|Modern Middle Manager
Primarily my musings on the practical application of technology and management principles at a financial services company.
Thrown Out of the Game
Wednesday, June 04, 2003 I just finished reading another article in CIO Magazine called, "10 Worst Mistakes CIOs Can Make". Naturally I compare my own performance against their benchmarks. Let's see if I do anything wrong.
1. Reign from your office. Well, as much as I like to stay out of everyone's hair, I do visit the branches and other department managers no less than every other month to check in on what they're up to and how the IS department might help. I think people are generally satisfied with our performance, judging by their comments. I should spend more time talking with front-line people. The truth is that I stopped doing that when the only feedback I got was regarding a print error they had that day (N.B.: not even recurring problems). Our front-line employees, supposedly a repository for creativity and ideas, just don't seem to want to share. I need to figure out a way to get them to do it. [Note to self: think.]
2. Be strategic, not tactical. Not a problem for me. Although I do have strategic control over the infrastructure, I do NOT have input into the business strategy. If we have one. Which doesn't appear to be true.
3. Be tactical, not strategic. Cost control is big but so is creating an IT department that can respond to business needs in a flexible, creative and rapid manner. Especially if I (and senior management) don't have knowledge of the Big Picture.
4. Address demand on a, "you pay, we play" basis. As I said in (3), cost control is big and weighs heavily on my mind. Assuming my budget grows 1-2% a year for the next 3 years (a distinct possibility) I need to continue addressing the squeeze in salaries, maintenance and other costs that rise year over year.
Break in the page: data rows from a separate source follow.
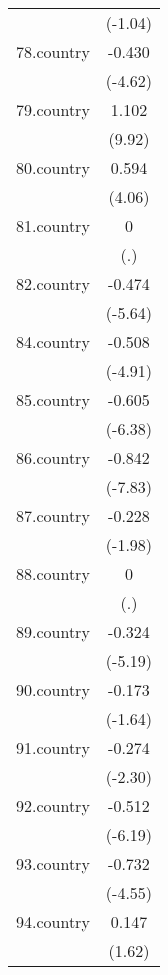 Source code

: {\begin{tabular}{l*{1}{c}}
            &     (-1.04)         \\
[1em]
78.country  &      -0.430\sym{***}\\
            &     (-4.62)         \\
[1em]
79.country  &       1.102\sym{***}\\
            &      (9.92)         \\
[1em]
80.country  &       0.594\sym{***}\\
            &      (4.06)         \\
[1em]
81.country  &           0         \\
            &         (.)         \\
[1em]
82.country  &      -0.474\sym{***}\\
            &     (-5.64)         \\
[1em]
84.country  &      -0.508\sym{***}\\
            &     (-4.91)         \\
[1em]
85.country  &      -0.605\sym{***}\\
            &     (-6.38)         \\
[1em]
86.country  &      -0.842\sym{***}\\
            &     (-7.83)         \\
[1em]
87.country  &      -0.228\sym{*}  \\
            &     (-1.98)         \\
[1em]
88.country  &           0         \\
            &         (.)         \\
[1em]
89.country  &      -0.324\sym{***}\\
            &     (-5.19)         \\
[1em]
90.country  &      -0.173         \\
            &     (-1.64)         \\
[1em]
91.country  &      -0.274\sym{*}  \\
            &     (-2.30)         \\
[1em]
92.country  &      -0.512\sym{***}\\
            &     (-6.19)         \\
[1em]
93.country  &      -0.732\sym{***}\\
            &     (-4.55)         \\
[1em]
94.country  &       0.147         \\
            &      (1.62)         \\

\end{tabular}}

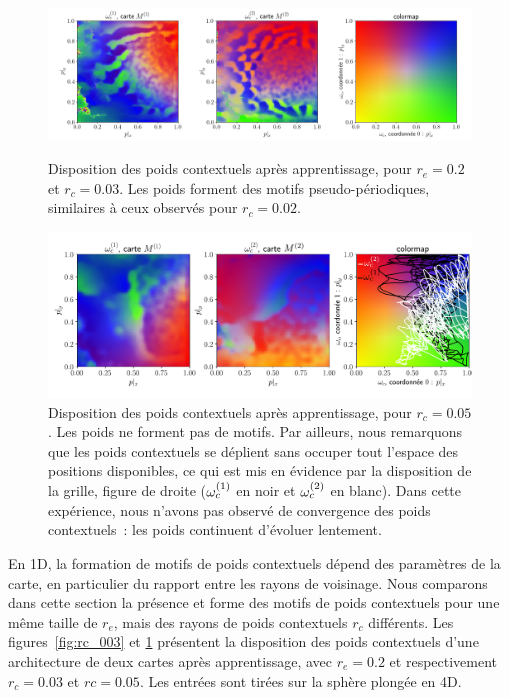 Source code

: \documentclass[../main]{subfiles}
\begin{document}
\begin{figure}[ht!]
\begin{minipage}{\textwidth}
	\includegraphics[width=\textwidth]{weights_contexte-0-048_rc003.png}
	\caption{Disposition des poids contextuels après apprentissage, pour $r_e = 0.2$ et $r_c = 0.03$. Les poids forment des motifs pseudo-périodiques, similaires à ceux observés pour $r_c = 0.02$. \label{fig:rc_003}}
\end{minipage}

\begin{minipage}{\textwidth}
	\includegraphics[width=\textwidth]{wc_rc005_grid.pdf}
	\caption{Disposition des poids contextuels après apprentissage, pour $r_c =0.05$. Les poids ne forment pas de motifs. Par ailleurs, nous remarquons que les poids contextuels se déplient sans occuper tout l'espace des positions disponibles, ce qui est mis en évidence par la disposition de la grille, figure de droite ($\omega_c^{({1})}$ en noir et $\omega_c^{({2})}$ en blanc).
	Dans cette expérience, nous n'avons pas observé de convergence des poids contextuels~: les poids continuent d'évoluer lentement.
	\label{fig:rc_005}}
\end{minipage}
\end{figure}

En 1D, la formation de motifs de poids contextuels dépend des paramètres de la carte, en particulier du rapport entre les rayons de voisinage.
Nous comparons dans cette section la présence et forme des motifs de poids contextuels pour une même taille de $r_e$, mais des rayons de poids contextuels $r_c$ différents.
Les figures~\ref{fig:rc_003} et \ref{fig:rc_005} présentent la disposition des poids contextuels d'une architecture de deux cartes après apprentissage, avec $r_e = 0.2$ et respectivement $r_c = 0.03$ et $rc = 0.05$. Les entrées sont tirées sur la sphère plongée en 4D.
\end{document}
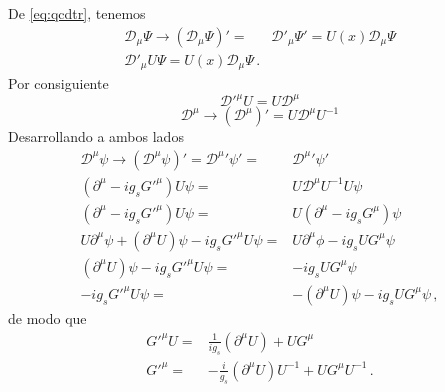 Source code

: De \eqref{eq:qcdtr}, tenemos
\begin{align}
   \mathcal{D}_\mu\Psi\to \left(\mathcal{D}_\mu\Psi\right)'=&\mathcal{D}'_\mu\Psi'
  =U(x)\mathcal{D}_\mu\Psi\nonumber\\
\mathcal{D}'_\mu U\Psi
  =U(x)\mathcal{D}_\mu\Psi\,.
\end{align}
Por consiguiente
\begin{equation}
  {\mathcal{D}'}^\mu U=U\mathcal{D}^\mu
\end{equation}
\begin{equation}
  \mathcal{D}^\mu\to\left(
    \mathcal{D}^\mu
  \right)'=U\mathcal{D}^\mu U^{-1}
\end{equation}
Desarrollando a ambos lados
\begin{align}
  \label{eq:251qft}
   {\mathcal{D}}^\mu\psi\to{\left({\mathcal{D}}^\mu\psi\right)}'=
  {\mathcal{D}^\mu}'\psi'=&{\mathcal{D}^\mu}'\psi'\nonumber\\
  (\partial^\mu-i g_s {G'}^\mu) U\psi=&U\mathcal{D}^\mu U^{-1}U\psi\nonumber\\
  (\partial^\mu-i g_s {G'}^\mu) U\psi=&U(\partial^\mu-i g_s {G}^\mu)\psi\nonumber\\
  U\partial^\mu\psi+(\partial^\mu U)\psi-i g_s {G'}^\mu U \psi=&U\partial^\mu\phi-i g_s U {G}^\mu \psi\nonumber\\
  (\partial^\mu U)\psi-i g_s {G'}^\mu U \psi=&-i g_s U {G}^\mu \psi\nonumber\\
  -i g_s {G'}^\mu U \psi=&-(\partial^\mu U)\psi-i g_s U {G}^\mu \psi\,,
\end{align}
de modo que
\begin{align}
     {G'}^\mu U =&\frac{1}{i g_s}(\partial^\mu U)+ U{G}^\mu \nonumber\\
   {G'}^\mu  =&-\frac{i}{g_s}(\partial^\mu U)U^{-1}+ U{G}^\mu U^{-1}\,.
\end{align}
5. Say "yes" to everything. This isn't my flaw.
6. Always say, "no." I am inclined to say no for what I see as frivolous without pushing it to senior management for a decision. I do not enter big contracts or make sweeping changes without some senior management buy-in, even if it's only my boss.
7. Subscribe to the big bang theory of development. I don't practice this at all. I primarily believe in quick project turnaround, visible ROI and payoffs under a year. Any project over that requires senior management buy-in. I refuse to hang myself or my staff out to dry with big projects and the constant slew of change requests that always accompany them. This doesn't mean the small projects don't hang together in a larger framework -- it just means there has to be some benefit realized quickly, even if we're working towards a larger goal.
8. Treat architecture and security as outputs rather than inputs. I'm not entirely sure what they mean here, except that we continue to create a more reliable, available infrastructure capable of accommodating (assimilating?) new systems without totally redesigning everything. I'm not a builder, in the sense that I'm looking for resume accomplishments all the time.
9. Pretend that your organizational weeds are really untended flowers. I have worked to rid myself of poor performers in the past. I work with those on my staff who have spotty quality records to show improvement before I decide it's their time to go. As a small business, it is a significant impact to the organization to get rid of an underperformer completely rather than simply try to motivate to better performance, as spotty as those results are on occasion.
10. Rely solely on your gut. We don't have formal measurements for projects. This is a blessing and curse. Senior management occasionally uses IT projects to beat on each other with, which amazes me. A balanced scorecard might help in some cases with that. Sometimes it's just posturing.
I don't seem to be behaving self-destructively. Of course, there are other considerations when talking about washing out of a company. The one they didn't mention is culture -- I've mentioned our management culture before. Even if I stay away from these ten items, if I cross the culture I would lose pretty quickly.